To summarize, we expect Flickr frequency to be a word frequency measure with a hybrid status, lying at the intersection of language and visual experience and with specific biases induced by being based on image-focused social media. To better understand which latent constructs Flickr frequency is tapping into, in the present study we first analyzed its relationships with other linguistic, perceptual, and affective variables. On the linguistic side, we expected to find Flickr frequency to correlate with other measures accounting for the linguistic experience with words. On the perceptual side, we expected Flickr frequency to be related to variables measuring perceptual properties of word-referents – specifically those more informative of visual properties. On the affective side, we were interested in evaluating to what extent Flickr frequency might exhibit a positive valence bias. In a second step, we then tested whether Flickr frequency norms explain additional behavioral variance in experimental tasks, beyond what is captured by previously published norms on both perceptual and linguistic experience with the word stimulus. Following the established practice in the field, we tested whether the Flickr frequency measure predicts word processing time – as measured in various large-scale behavioral datasets – over and above existing linguistic, sensorimotor, and affective measures.

Methods

Flickr frequency norms

Flickr frequencies were obtained from the Flickr photo-sharing platform (www.flickr.com). They were initially extracted for a total of 81,834 words resulting from the combination of entries from the English Lexicon Project (ELP) (including 40,481 American spelling English words) (Balota et al., 2007), the British Lexicon Project (including 28,730 British spelling English words) (Keuleers et al., 2012), and the English Crowdsourcing Project (including 61,851 American spelling English words) (Mandera et al., 2020). We did not apply any transformation or processing to the words as they appear in the three datasets, we used to construct the item set. A Python-based tool was developed to collect Flickr frequency data through the API method flickr.photos.search (https://www.flickr.com/services/api/flickr.photos.search.html), which returns the list of public photosFootnote 1 tagged with a specific label within a particular time interval and geographical area. As geographical areas, we extracted data separately for images uploaded in the US and the UK by defining bounding boxes delimiting the two areas (taken from https://gist.github.com/graydon/11198540)Footnote 2. As time interval, we extracted data starting from January 1, 2005, to January 1, 2022. Since the Flickr API provides less accurate results when accessing larger sets of photos, the whole time interval was subdivided into five equal-sized sub-windows in case more than 20,000 photos were contained within that window. The subdivision was recursively performed until no API query returned more than 20,000 photos or up to a minimum time interval of 30 days. Results from each API query for each word were then summed together to form two datasets of Flickr frequency: one with the count of images tagged with each word label in the geographical area of the United States (i.e., Flickr frequency US) and one with the count of images tagged with each word label in the geographical area of the United Kingdom (i.e., Flickr frequency UK). Words never used as tags in Flickr were discarded (i.e., 28,133 words for Flickr frequency US; 34,943 for Flickr frequency UK) Footnote 3. As a result, the Flickr frequency US corpus included 53,699 words, and the Flickr frequency UK dataset included 46,889 words.

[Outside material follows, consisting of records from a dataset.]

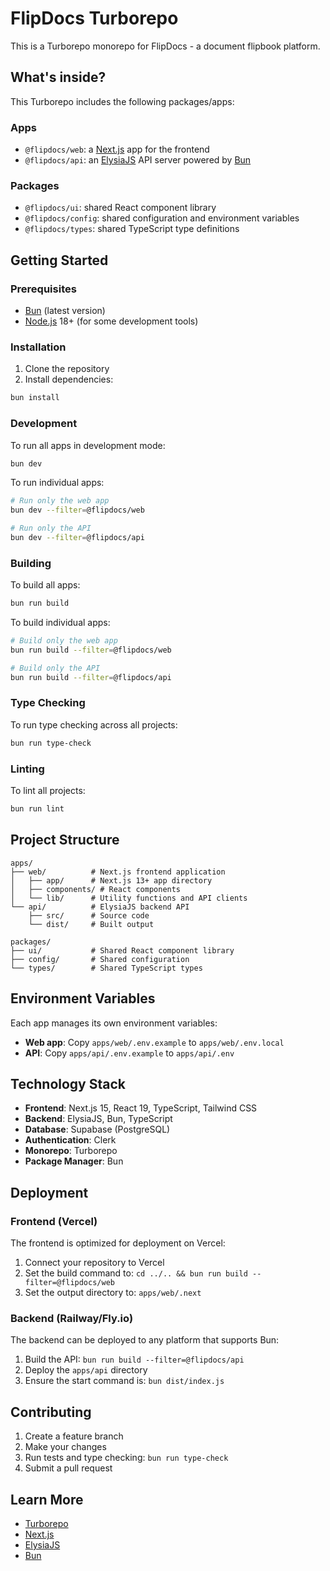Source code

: # FlipDocs Turborepo

This is a Turborepo monorepo for FlipDocs - a document flipbook platform.

## What's inside?

This Turborepo includes the following packages/apps:

### Apps

- `@flipdocs/web`: a [Next.js](https://nextjs.org/) app for the frontend
- `@flipdocs/api`: an [ElysiaJS](https://elysiajs.com/) API server powered by [Bun](https://bun.sh/)

### Packages

- `@flipdocs/ui`: shared React component library
- `@flipdocs/config`: shared configuration and environment variables
- `@flipdocs/types`: shared TypeScript type definitions

## Getting Started

### Prerequisites

- [Bun](https://bun.sh/) (latest version)
- [Node.js](https://nodejs.org/) 18+ (for some development tools)

### Installation

1. Clone the repository
2. Install dependencies:

```bash
bun install
```

### Development

To run all apps in development mode:

```bash
bun dev
```

To run individual apps:

```bash
# Run only the web app
bun dev --filter=@flipdocs/web

# Run only the API
bun dev --filter=@flipdocs/api
```

### Building

To build all apps:

```bash
bun run build
```

To build individual apps:

```bash
# Build only the web app
bun run build --filter=@flipdocs/web

# Build only the API
bun run build --filter=@flipdocs/api
```

### Type Checking

To run type checking across all projects:

```bash
bun run type-check
```

### Linting

To lint all projects:

```bash
bun run lint
```

## Project Structure

```
apps/
├── web/          # Next.js frontend application
│   ├── app/      # Next.js 13+ app directory
│   ├── components/ # React components
│   └── lib/      # Utility functions and API clients
└── api/          # ElysiaJS backend API
    ├── src/      # Source code
    └── dist/     # Built output

packages/
├── ui/           # Shared React component library
├── config/       # Shared configuration
└── types/        # Shared TypeScript types
```

## Environment Variables

Each app manages its own environment variables:

- **Web app**: Copy `apps/web/.env.example` to `apps/web/.env.local`
- **API**: Copy `apps/api/.env.example` to `apps/api/.env`

## Technology Stack

- **Frontend**: Next.js 15, React 19, TypeScript, Tailwind CSS
- **Backend**: ElysiaJS, Bun, TypeScript
- **Database**: Supabase (PostgreSQL)
- **Authentication**: Clerk
- **Monorepo**: Turborepo
- **Package Manager**: Bun

## Deployment

### Frontend (Vercel)

The frontend is optimized for deployment on Vercel:

1. Connect your repository to Vercel
2. Set the build command to: `cd ../.. && bun run build --filter=@flipdocs/web`
3. Set the output directory to: `apps/web/.next`

### Backend (Railway/Fly.io)

The backend can be deployed to any platform that supports Bun:

1. Build the API: `bun run build --filter=@flipdocs/api`
2. Deploy the `apps/api` directory
3. Ensure the start command is: `bun dist/index.js`

## Contributing

1. Create a feature branch
2. Make your changes
3. Run tests and type checking: `bun run type-check`
4. Submit a pull request

## Learn More

- [Turborepo](https://turbo.build/repo/docs)
- [Next.js](https://nextjs.org/docs)
- [ElysiaJS](https://elysiajs.com/introduction/quick-start.html)
- [Bun](https://bun.sh/docs)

Because Flickr tags are not arranged into sentences but are mainly isolated labels, the Flickr corpus includes more nouns, names, and adjectives than classic word frequency corpora. On the other hand, other parts of speech are less represented than in classic textual corpora (see Fig. 2 for the distribution of part of speech in Flickr and Subtlex US - Brysbaert et al., 2012). Misspelled tags are very infrequent (i.e., 0.12% based on an analysis by Stuart (2012) on a sample of 12,832 Flickr tags). The Python script for the extraction of Flickr frequency estimates is openly available on the Open Science Framework (https://osf.io/2zfs3/).

Fig. 2
figure 2

Token frequency for various part of speech in Flickr US and Subtelx US corpora. The analysis is based on words for which the dominant part of speech is assigned in the Subtlex US dataset by Brysbaert et al. (2012)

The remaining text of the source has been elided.